Items from a data source:
_ _ _ _ _
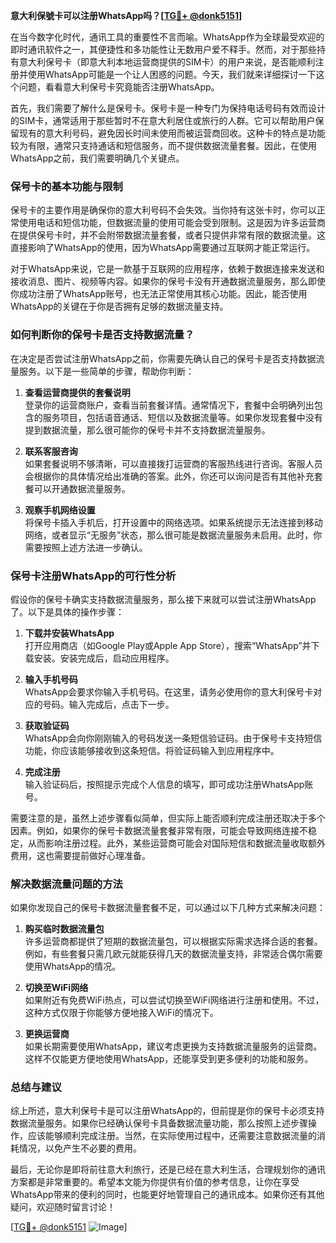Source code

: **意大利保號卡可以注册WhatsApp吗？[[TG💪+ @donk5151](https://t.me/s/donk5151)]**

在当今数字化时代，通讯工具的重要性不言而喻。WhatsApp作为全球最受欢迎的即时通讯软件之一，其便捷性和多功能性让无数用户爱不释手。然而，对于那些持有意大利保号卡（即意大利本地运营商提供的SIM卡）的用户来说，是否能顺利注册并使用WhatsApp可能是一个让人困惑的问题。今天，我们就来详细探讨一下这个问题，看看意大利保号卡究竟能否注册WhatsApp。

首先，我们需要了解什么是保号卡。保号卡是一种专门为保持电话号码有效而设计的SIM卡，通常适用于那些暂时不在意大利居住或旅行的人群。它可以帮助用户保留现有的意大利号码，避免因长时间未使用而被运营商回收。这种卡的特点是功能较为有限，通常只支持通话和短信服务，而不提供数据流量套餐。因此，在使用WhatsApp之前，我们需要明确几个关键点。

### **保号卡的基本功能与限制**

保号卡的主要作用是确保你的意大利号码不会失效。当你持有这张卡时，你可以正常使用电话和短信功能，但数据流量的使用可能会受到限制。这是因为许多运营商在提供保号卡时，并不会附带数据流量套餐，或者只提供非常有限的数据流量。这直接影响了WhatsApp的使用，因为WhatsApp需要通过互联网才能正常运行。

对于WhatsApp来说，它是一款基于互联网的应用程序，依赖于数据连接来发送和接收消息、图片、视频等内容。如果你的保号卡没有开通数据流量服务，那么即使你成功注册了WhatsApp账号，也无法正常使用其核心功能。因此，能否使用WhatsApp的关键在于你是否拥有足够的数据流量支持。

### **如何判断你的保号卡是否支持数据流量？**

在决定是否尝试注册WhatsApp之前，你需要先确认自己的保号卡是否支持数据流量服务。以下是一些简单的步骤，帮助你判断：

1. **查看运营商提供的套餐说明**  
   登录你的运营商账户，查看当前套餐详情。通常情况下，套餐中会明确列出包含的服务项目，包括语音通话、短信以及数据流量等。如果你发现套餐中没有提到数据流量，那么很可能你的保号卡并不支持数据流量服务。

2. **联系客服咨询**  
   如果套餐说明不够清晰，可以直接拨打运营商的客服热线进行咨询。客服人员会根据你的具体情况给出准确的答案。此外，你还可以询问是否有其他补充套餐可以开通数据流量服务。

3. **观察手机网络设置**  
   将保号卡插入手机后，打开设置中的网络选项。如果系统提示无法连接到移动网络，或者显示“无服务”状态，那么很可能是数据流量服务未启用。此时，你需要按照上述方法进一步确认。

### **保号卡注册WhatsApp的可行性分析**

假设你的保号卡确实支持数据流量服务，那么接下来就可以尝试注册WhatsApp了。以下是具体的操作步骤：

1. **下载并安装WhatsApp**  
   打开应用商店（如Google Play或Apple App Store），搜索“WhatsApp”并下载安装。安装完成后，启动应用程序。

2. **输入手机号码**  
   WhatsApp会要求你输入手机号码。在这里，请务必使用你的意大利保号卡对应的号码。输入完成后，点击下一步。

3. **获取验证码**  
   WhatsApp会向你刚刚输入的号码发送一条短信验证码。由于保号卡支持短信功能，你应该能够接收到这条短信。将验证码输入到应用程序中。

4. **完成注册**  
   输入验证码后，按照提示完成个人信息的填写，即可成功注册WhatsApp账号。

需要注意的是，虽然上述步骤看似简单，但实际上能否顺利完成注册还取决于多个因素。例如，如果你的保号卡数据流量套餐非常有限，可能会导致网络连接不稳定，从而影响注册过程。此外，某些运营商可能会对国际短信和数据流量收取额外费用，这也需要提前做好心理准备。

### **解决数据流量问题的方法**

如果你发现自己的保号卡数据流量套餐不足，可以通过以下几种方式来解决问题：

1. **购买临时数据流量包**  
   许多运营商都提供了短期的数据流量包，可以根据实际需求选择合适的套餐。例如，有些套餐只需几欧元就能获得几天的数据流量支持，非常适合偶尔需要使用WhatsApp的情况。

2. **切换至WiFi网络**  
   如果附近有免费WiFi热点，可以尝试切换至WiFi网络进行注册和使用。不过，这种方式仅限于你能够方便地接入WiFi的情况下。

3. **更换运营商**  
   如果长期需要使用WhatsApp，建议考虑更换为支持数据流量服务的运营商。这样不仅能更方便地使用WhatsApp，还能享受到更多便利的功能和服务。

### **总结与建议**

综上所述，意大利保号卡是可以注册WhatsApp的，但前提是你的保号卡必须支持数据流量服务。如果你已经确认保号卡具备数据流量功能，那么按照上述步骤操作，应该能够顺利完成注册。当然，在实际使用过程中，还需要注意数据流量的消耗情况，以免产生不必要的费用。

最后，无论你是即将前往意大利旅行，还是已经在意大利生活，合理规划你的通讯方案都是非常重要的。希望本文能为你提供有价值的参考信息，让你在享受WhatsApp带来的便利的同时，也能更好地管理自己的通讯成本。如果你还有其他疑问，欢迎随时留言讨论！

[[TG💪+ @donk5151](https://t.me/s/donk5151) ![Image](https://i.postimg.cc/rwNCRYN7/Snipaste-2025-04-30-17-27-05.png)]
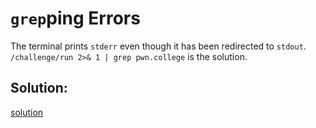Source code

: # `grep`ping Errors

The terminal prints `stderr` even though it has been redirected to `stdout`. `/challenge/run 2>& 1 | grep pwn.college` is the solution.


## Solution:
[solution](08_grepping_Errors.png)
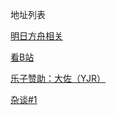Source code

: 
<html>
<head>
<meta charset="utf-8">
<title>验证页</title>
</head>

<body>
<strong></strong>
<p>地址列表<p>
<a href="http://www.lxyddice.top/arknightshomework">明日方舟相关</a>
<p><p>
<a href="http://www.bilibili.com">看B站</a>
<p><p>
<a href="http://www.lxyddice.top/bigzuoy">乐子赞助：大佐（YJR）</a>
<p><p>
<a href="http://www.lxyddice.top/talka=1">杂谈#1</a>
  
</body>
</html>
_ _ _ _ _
*WHAT THE TASK ASKS*
Your answer must consist solely of the lines above between the line holding "在决定是否尝试注册Whats" and the line holding "2. **联系客服咨询**", inclusive, copied exactly.

*COMPLETED TASK*
在决定是否尝试注册WhatsApp之前，你需要先确认自己的保号卡是否支持数据流量服务。以下是一些简单的步骤，帮助你判断：

1. **查看运营商提供的套餐说明**  
   登录你的运营商账户，查看当前套餐详情。通常情况下，套餐中会明确列出包含的服务项目，包括语音通话、短信以及数据流量等。如果你发现套餐中没有提到数据流量，那么很可能你的保号卡并不支持数据流量服务。

2. **联系客服咨询**  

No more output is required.